El Tannhäuser de José Cura también consigue sobreponerse al compromiso por primera vez, según comenta el tenor, de cantar Wagner, “no en alemán, que es una lengua especial, aunque el francés también, claro”. Su personaje contiene matices y vocal y teatralmente sale airoso. “Son tres horas y media de un proyecto no solo artístico sino también gimnástico. Enorme, un verdadero desafío”. La dicción de los cantantes cuya lengua materna no es el francés, es, como siempre, mejorable, pero esto es así y hay que ser realista: la perfección se da poco en estos casos y hasta es aburrida.
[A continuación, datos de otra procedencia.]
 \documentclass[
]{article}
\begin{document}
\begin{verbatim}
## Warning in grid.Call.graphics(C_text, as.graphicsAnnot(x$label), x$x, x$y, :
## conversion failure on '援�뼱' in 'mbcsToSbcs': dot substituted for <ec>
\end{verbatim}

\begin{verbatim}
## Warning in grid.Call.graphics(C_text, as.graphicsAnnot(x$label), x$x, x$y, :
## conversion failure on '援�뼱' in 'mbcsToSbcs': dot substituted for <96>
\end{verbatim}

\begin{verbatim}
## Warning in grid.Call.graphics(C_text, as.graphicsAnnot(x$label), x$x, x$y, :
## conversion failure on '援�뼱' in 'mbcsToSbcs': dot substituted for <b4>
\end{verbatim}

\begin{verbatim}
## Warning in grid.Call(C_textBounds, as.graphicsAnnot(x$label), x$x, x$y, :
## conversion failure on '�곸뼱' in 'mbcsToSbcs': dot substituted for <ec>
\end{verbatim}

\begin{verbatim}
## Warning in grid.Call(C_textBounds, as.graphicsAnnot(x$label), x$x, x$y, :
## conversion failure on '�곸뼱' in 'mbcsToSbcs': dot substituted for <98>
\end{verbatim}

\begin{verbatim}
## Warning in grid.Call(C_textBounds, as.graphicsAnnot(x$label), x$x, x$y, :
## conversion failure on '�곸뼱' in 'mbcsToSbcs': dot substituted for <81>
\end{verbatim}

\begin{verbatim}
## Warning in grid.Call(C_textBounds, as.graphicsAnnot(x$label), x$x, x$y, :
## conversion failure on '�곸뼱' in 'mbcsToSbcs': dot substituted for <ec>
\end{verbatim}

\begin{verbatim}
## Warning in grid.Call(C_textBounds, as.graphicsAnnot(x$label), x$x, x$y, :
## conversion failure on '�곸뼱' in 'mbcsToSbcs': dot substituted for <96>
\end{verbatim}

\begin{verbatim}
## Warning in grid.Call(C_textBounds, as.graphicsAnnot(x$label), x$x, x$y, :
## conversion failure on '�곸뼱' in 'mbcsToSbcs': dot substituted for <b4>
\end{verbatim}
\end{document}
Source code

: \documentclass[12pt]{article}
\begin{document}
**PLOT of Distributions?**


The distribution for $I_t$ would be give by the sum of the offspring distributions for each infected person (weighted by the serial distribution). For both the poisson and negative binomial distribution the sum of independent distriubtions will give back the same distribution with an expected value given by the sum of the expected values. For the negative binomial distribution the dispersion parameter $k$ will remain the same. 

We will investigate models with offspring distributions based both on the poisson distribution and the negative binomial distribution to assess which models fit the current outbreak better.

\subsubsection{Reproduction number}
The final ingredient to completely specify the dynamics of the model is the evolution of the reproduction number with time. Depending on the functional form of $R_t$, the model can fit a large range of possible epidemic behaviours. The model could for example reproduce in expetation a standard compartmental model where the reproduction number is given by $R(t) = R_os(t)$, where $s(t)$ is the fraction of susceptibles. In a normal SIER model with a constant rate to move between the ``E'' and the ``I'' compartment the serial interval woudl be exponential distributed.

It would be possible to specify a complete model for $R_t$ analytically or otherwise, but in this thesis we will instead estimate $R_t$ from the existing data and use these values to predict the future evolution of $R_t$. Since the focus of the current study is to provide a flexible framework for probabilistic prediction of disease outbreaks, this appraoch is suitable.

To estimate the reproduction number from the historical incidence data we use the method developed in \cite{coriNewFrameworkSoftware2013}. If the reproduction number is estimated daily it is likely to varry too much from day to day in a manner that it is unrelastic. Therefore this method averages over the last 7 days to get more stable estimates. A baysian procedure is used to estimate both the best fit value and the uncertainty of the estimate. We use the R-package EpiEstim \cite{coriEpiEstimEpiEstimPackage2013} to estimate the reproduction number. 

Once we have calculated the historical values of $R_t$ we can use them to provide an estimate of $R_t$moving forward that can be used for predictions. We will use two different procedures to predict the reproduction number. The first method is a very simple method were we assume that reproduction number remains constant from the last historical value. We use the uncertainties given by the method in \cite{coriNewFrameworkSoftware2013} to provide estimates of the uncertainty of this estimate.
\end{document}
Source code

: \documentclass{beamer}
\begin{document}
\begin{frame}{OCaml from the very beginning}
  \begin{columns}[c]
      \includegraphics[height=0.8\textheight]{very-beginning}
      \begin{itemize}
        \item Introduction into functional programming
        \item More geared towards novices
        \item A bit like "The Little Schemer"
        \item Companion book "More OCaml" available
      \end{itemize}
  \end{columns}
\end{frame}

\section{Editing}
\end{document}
La Elisabeth de Annemarie Kremer es femenina, convincente, con una voz bella, desenvuelta en escena, unos escenarios y un vestuario sugerentes y creativos donde el color complementa la luminosidad y la pureza a la que aspiran los protagonistas de la obra.
Aude Extrémo podría mejorar su prestación y ponerle más ahínco, trabajar más su rol, para aumentar la química que debería establecer con Tanhäuser, no demasiado fulgurante en su propuesta.
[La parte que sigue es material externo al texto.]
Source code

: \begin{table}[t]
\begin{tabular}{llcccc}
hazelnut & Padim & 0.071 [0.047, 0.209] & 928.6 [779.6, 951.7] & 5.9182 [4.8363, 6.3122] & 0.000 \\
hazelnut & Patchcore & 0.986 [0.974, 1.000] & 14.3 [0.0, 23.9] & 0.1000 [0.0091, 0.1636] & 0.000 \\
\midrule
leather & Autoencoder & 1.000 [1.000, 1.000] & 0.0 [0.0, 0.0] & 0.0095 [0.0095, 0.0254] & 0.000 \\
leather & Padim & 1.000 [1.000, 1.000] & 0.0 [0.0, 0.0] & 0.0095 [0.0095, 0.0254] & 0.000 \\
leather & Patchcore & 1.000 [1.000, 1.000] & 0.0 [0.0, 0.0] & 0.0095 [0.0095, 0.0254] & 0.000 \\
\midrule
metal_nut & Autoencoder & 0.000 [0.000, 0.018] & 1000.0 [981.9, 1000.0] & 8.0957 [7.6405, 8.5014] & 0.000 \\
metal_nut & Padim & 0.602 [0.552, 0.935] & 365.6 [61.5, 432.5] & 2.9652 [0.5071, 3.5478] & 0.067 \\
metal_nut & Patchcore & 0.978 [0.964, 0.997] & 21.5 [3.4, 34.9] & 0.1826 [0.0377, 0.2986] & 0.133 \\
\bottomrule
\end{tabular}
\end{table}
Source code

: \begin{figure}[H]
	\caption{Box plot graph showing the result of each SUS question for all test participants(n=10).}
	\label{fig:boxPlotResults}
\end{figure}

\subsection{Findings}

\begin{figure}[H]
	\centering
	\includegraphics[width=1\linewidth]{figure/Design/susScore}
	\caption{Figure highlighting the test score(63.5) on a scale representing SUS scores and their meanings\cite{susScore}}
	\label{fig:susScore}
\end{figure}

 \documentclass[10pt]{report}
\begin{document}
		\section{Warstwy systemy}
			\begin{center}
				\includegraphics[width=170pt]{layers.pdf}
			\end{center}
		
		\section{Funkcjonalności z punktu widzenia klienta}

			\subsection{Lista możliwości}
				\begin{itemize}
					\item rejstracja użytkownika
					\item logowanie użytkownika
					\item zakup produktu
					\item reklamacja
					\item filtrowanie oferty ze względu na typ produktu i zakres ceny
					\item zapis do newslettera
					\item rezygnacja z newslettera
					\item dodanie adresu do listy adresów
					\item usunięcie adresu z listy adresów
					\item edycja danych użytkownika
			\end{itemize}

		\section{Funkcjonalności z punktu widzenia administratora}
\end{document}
Están acertados y potentes Jean –François Lapointe, William Joyner, Roger Joakim, Gilles Van der Linden y Chul Jun Kim en los papeles de Wolfram, Walther, Biterolf y Reinmar respectivamente. Son profesionales solventes y con experiencia. Hay un buen acoplamiento siempre con la orquesta, el coro y el resto de cantantes. Bien también Anaïs Constant y los cuatro pajes.
El programa de mano está bien pensado y confeccionado, en francés, inglés e italiano y recoge información sobre el Tannhäuser y Wagner, a cargo de Claire Delamarche, las versiones de esta ópera, detalles sobre Franz Liszt  y el torneo de canto del acto II, una cronología de la vida del compositor, una discografía selectiva del músico alemán y las trayectorias de los artistas que participan en esta versión.
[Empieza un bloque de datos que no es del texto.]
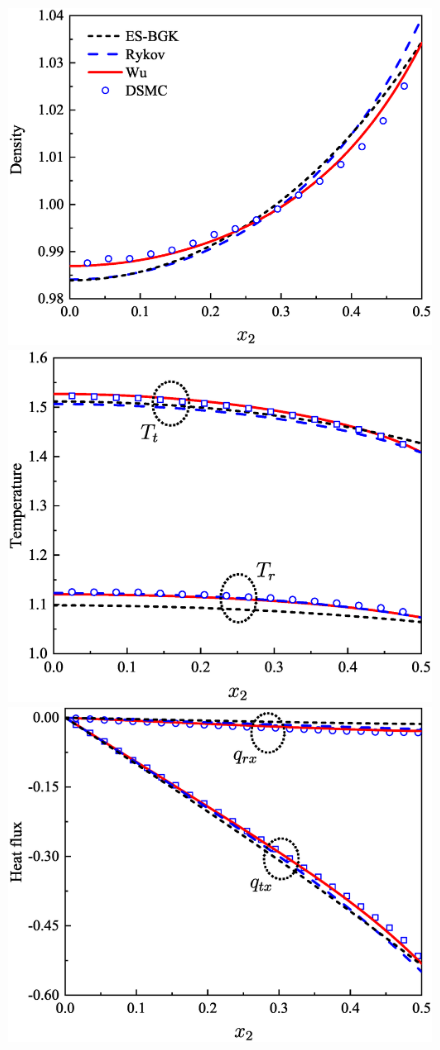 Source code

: \begin{figure}[t]
	\vskip 0.5cm
	{\includegraphics[scale=0.25,clip=true]{Fig/04CF4.eps}}\quad
	{\includegraphics[scale=0.25,clip=true]{Fig/04CF5.eps}}\quad
	{\includegraphics[scale=0.25,clip=true]{Fig/04CF6.eps}}

\end{figure}
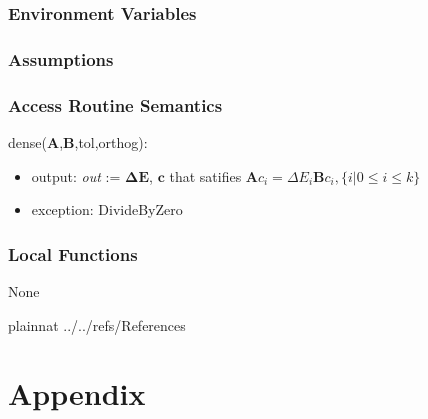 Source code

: \documentclass[12pt, titlepage]{article}
\begin{document}

\subsubsection{Environment Variables}


\subsubsection{Assumptions}


\subsubsection{Access Routine Semantics}

\noindent dense($\textbf{A}$,$\textbf{B}$,tol,orthog):
\begin{itemize}
	\item output: \textit{out} := $\boldsymbol{\Delta E}$, $\boldsymbol{c}$ 
	that satifies $\boldsymbol{A}c_i=\Delta E_i \boldsymbol{B} c_i, \{i|0\le i 
	\le k\} $
	\item exception: DivideByZero 
\end{itemize}

%

\subsubsection{Local Functions}

None

\newpage

 {plainnat}
 {../../refs/References}

\newpage

\section{Appendix} \label{Appendix}

\end{document}
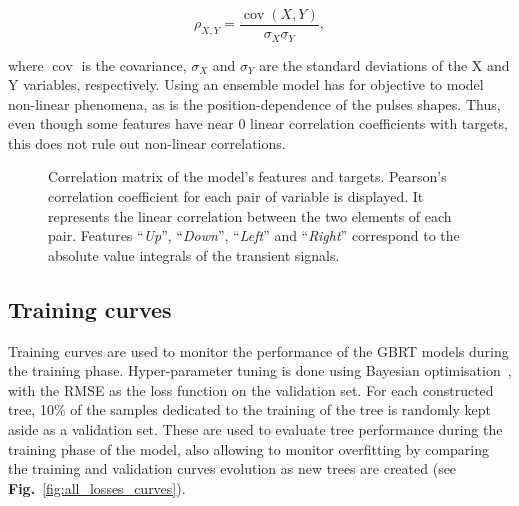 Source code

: \begin{equation}
    \rho_{X,Y}={\frac {\operatorname {cov} (X,Y)}{\sigma _{X}\sigma _{Y}}},
\end{equation}

\noindent where $\operatorname{cov}$ is the covariance, $\sigma_X$ and $\sigma_Y$ are the standard deviations of the X and Y variables, respectively.
Using an ensemble model has for objective to model non-linear phenomena, as is the position-dependence of the pulses shapes. Thus, even though some features have near 0 linear correlation coefficients with targets, this does not rule out non-linear correlations.

\begin{figure}
\centering
{}
\caption{Correlation matrix of the model's features and targets. Pearson's correlation coefficient for each pair of variable is displayed. It represents the linear correlation between the two elements of each pair. Features ``\textit{Up}'', ``\textit{Down}'', ``\textit{Left}'' and ``\textit{Right}'' correspond to the absolute value integrals of the transient signals.}
\label{fig:corr_matrix}
\end{figure}

\subsection{Training curves}
Training curves are used to monitor the performance of the GBRT models during the training phase. Hyper-parameter tuning is done using Bayesian optimisation~\cite{Akiba2019}, with the RMSE as the loss function on the validation set. For each constructed tree, 10\% of the samples dedicated to the training of the tree is randomly kept aside as a validation set. These are used to evaluate tree performance during the training phase of the model, also allowing to monitor overfitting by comparing the training and validation curves evolution as new trees are created (see \textbf{Fig.}~\ref{fig:all_losses_curves}).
Perfecta y grata la atención a esta cronista, por parte del Departamento de Prensa y Comunicación de la Ópera de Montecarlo, que dirige Madame Karine Manglou y asiste Camille d´Antonio .

Rossini escribió: “Wagner tiene momentos maravillosos y terribles cuartos de hora”. No fue el caso en la velada en la Ópera de Montecarlo. En cambio, sí, un homenaje.